■ **Material to process**
• • •

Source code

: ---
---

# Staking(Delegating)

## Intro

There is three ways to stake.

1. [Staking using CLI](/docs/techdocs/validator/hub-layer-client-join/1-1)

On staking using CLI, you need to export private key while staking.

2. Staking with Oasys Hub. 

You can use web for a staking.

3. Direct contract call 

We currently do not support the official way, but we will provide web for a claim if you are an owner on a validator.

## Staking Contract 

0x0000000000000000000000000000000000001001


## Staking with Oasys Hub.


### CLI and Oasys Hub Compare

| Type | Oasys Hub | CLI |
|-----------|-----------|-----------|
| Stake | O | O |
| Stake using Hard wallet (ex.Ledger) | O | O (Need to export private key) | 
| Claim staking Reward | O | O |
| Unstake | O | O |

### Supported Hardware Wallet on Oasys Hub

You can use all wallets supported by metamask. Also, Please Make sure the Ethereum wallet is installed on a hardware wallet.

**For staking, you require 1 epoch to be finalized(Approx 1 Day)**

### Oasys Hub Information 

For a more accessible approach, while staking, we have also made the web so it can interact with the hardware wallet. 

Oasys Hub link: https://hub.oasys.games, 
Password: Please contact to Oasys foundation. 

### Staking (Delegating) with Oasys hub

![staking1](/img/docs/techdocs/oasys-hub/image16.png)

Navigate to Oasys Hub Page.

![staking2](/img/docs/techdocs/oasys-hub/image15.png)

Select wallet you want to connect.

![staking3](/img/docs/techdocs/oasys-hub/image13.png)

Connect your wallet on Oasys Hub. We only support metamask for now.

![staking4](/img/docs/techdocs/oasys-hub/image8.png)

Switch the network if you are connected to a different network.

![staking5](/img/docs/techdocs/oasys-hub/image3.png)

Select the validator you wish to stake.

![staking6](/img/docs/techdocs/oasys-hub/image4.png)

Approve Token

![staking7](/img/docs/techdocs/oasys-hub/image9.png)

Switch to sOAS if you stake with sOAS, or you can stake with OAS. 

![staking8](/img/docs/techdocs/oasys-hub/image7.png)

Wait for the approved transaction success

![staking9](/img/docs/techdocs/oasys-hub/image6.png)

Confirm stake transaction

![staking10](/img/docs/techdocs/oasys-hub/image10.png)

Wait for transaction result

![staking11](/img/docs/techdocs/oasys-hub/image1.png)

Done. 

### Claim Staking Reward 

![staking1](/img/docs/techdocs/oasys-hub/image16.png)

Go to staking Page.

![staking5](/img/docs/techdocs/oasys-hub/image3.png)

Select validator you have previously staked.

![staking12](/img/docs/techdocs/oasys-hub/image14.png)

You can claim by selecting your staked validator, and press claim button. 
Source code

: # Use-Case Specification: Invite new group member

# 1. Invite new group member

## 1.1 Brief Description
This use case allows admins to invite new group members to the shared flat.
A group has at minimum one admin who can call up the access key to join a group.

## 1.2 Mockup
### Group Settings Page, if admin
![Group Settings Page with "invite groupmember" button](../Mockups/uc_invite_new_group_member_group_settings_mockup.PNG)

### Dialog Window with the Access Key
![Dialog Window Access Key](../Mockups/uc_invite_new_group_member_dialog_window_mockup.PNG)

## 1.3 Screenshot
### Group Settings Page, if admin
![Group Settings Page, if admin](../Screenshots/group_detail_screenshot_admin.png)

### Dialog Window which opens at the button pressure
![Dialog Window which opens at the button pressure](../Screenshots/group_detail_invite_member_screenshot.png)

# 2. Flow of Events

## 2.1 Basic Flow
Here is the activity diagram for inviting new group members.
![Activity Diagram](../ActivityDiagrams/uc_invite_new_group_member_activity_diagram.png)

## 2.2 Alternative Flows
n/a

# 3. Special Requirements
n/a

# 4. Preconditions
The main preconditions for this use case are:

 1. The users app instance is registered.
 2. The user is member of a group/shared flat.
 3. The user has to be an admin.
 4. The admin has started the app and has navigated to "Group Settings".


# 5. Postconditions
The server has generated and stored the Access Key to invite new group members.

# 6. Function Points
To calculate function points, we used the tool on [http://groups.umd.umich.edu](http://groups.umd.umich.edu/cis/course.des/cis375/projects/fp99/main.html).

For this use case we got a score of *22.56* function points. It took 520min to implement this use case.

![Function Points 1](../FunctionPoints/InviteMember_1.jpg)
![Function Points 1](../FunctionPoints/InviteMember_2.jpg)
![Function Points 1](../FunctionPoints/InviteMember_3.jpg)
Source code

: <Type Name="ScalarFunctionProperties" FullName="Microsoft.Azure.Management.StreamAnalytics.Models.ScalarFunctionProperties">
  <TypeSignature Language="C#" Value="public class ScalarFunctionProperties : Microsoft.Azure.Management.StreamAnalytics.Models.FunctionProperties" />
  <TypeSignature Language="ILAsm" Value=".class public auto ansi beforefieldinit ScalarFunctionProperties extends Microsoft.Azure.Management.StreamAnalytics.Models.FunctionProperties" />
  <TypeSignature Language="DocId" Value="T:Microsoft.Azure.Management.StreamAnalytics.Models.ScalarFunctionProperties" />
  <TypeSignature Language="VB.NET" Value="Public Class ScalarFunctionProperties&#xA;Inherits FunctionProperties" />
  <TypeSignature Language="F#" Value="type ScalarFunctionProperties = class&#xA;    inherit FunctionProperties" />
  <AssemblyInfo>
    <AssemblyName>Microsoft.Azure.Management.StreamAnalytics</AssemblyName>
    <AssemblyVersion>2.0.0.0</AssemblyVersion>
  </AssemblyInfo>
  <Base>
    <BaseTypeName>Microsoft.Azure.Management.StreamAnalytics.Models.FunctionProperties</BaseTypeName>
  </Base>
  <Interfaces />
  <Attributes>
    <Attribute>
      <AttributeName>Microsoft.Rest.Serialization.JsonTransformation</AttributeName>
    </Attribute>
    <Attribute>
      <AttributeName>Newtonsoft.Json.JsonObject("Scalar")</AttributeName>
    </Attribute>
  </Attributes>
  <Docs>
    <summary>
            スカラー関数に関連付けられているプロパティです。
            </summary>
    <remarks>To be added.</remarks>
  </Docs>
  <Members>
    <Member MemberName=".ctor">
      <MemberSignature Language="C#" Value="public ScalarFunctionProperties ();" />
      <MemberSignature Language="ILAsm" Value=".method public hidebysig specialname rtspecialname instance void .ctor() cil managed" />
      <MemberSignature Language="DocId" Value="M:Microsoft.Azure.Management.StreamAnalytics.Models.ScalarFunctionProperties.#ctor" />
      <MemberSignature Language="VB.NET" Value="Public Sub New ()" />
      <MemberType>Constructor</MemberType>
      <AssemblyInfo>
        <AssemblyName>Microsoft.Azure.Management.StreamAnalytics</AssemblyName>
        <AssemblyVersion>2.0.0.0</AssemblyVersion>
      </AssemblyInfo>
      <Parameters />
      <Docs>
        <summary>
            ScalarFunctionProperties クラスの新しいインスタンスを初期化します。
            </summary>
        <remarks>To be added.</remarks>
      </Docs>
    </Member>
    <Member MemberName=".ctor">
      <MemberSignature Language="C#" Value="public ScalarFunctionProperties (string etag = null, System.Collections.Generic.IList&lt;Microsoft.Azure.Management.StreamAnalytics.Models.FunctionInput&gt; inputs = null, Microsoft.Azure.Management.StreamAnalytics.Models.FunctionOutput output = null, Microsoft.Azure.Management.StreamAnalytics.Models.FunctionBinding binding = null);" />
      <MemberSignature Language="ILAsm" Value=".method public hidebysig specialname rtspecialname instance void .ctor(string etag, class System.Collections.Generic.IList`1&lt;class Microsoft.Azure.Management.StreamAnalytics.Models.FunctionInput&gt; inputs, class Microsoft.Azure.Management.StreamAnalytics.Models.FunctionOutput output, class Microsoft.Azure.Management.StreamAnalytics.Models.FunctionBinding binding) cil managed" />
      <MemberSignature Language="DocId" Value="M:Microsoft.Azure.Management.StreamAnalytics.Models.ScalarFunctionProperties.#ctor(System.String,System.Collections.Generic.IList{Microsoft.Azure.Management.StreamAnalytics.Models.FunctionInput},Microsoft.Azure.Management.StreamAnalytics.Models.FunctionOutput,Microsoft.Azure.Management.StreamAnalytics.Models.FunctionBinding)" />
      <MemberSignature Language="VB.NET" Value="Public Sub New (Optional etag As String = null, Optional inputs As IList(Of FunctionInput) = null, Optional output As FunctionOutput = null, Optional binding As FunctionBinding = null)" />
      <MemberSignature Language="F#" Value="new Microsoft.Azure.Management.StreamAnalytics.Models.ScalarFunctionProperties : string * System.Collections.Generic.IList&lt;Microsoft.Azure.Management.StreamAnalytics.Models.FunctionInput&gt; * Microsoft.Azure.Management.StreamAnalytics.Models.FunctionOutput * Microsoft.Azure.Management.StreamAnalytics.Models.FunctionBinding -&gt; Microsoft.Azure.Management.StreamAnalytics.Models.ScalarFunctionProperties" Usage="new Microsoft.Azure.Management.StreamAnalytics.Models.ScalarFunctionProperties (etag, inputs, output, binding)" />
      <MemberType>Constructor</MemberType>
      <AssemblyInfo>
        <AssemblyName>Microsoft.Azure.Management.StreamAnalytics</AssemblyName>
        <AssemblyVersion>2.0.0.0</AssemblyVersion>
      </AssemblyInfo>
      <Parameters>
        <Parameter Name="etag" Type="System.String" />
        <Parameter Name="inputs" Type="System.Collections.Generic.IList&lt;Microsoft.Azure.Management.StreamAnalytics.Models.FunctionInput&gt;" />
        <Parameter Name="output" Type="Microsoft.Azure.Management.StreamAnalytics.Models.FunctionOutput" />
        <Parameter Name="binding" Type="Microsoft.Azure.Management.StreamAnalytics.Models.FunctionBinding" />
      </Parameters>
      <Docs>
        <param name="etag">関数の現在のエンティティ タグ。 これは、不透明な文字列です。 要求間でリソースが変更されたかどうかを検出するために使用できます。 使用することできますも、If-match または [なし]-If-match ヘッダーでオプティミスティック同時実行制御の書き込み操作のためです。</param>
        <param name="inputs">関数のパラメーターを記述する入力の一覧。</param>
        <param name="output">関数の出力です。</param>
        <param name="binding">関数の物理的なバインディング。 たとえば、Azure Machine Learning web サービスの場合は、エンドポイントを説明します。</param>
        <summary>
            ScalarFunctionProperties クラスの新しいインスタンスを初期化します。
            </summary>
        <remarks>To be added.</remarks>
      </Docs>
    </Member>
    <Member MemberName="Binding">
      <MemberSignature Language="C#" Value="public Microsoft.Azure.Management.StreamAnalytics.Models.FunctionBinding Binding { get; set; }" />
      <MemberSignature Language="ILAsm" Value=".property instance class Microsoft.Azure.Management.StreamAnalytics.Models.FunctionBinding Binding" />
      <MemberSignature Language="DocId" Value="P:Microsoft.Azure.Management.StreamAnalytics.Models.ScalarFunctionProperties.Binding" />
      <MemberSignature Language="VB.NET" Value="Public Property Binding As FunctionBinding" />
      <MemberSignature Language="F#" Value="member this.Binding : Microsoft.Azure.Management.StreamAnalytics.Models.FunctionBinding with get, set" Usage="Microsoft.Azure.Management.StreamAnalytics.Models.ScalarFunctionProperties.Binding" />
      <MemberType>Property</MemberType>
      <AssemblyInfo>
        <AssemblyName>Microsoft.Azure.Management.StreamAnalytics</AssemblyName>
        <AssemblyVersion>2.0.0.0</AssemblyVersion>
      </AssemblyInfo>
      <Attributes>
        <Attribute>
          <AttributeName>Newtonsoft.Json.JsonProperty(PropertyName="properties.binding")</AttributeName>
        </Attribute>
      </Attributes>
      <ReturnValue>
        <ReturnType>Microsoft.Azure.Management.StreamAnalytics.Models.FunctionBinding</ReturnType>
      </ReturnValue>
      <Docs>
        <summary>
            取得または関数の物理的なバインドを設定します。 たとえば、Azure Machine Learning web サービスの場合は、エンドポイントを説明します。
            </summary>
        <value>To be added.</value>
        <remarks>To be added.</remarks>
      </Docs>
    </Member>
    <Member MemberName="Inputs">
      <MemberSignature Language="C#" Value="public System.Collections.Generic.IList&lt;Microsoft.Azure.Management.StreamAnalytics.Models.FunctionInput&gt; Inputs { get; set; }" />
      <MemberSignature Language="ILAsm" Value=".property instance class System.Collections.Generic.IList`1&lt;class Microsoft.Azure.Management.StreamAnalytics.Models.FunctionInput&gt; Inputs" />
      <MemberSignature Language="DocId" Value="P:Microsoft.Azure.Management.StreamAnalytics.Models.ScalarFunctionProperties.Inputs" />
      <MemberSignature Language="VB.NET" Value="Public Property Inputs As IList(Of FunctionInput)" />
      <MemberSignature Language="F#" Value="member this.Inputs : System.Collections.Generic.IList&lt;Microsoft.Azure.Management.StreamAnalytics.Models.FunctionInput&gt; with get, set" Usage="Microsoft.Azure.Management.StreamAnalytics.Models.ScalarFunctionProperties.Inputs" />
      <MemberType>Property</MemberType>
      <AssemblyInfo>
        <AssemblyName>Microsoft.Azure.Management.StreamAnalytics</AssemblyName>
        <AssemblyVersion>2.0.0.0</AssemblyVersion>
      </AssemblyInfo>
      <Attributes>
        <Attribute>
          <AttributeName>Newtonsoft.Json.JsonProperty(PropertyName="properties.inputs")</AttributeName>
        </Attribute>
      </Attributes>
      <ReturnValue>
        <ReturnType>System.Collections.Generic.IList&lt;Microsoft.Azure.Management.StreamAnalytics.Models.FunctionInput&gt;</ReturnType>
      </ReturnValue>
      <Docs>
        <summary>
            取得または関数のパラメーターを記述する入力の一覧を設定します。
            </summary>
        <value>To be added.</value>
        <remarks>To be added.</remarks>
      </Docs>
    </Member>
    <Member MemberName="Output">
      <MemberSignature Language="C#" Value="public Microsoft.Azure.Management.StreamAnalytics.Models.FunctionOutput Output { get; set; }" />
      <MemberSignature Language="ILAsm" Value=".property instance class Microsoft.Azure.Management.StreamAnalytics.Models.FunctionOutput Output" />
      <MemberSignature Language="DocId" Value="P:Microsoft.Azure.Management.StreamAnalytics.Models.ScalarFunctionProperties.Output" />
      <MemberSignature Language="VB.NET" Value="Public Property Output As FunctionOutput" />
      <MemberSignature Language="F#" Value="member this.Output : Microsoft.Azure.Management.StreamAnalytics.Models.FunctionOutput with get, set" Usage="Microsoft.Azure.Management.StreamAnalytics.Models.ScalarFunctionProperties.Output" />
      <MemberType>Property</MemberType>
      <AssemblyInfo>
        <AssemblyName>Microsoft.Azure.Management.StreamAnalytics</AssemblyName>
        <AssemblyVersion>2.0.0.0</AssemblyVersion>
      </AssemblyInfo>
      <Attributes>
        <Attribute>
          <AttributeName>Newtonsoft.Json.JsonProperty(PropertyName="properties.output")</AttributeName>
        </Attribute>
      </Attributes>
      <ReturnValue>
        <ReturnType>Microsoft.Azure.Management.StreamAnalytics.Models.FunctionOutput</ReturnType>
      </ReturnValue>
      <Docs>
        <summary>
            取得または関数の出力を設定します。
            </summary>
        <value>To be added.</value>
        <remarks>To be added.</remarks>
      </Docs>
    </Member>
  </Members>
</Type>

• • •

Extract the lines above, from the first one through the one containing "### Staking (Delegating) with Oasys hub", and return only those, unchanged.

■ **Response to the exercise**
Source code

: ---
---

# Staking(Delegating)

## Intro

There is three ways to stake.

1. [Staking using CLI](/docs/techdocs/validator/hub-layer-client-join/1-1)

On staking using CLI, you need to export private key while staking.

2. Staking with Oasys Hub. 

You can use web for a staking.

3. Direct contract call 

We currently do not support the official way, but we will provide web for a claim if you are an owner on a validator.

## Staking Contract 

0x0000000000000000000000000000000000001001


## Staking with Oasys Hub.


### CLI and Oasys Hub Compare

| Type | Oasys Hub | CLI |
|-----------|-----------|-----------|
| Stake | O | O |
| Stake using Hard wallet (ex.Ledger) | O | O (Need to export private key) | 
| Claim staking Reward | O | O |
| Unstake | O | O |

### Supported Hardware Wallet on Oasys Hub

You can use all wallets supported by metamask. Also, Please Make sure the Ethereum wallet is installed on a hardware wallet.

**For staking, you require 1 epoch to be finalized(Approx 1 Day)**

### Oasys Hub Information 

For a more accessible approach, while staking, we have also made the web so it can interact with the hardware wallet. 

Oasys Hub link: https://hub.oasys.games, 
Password: Please contact to Oasys foundation. 

### Staking (Delegating) with Oasys hub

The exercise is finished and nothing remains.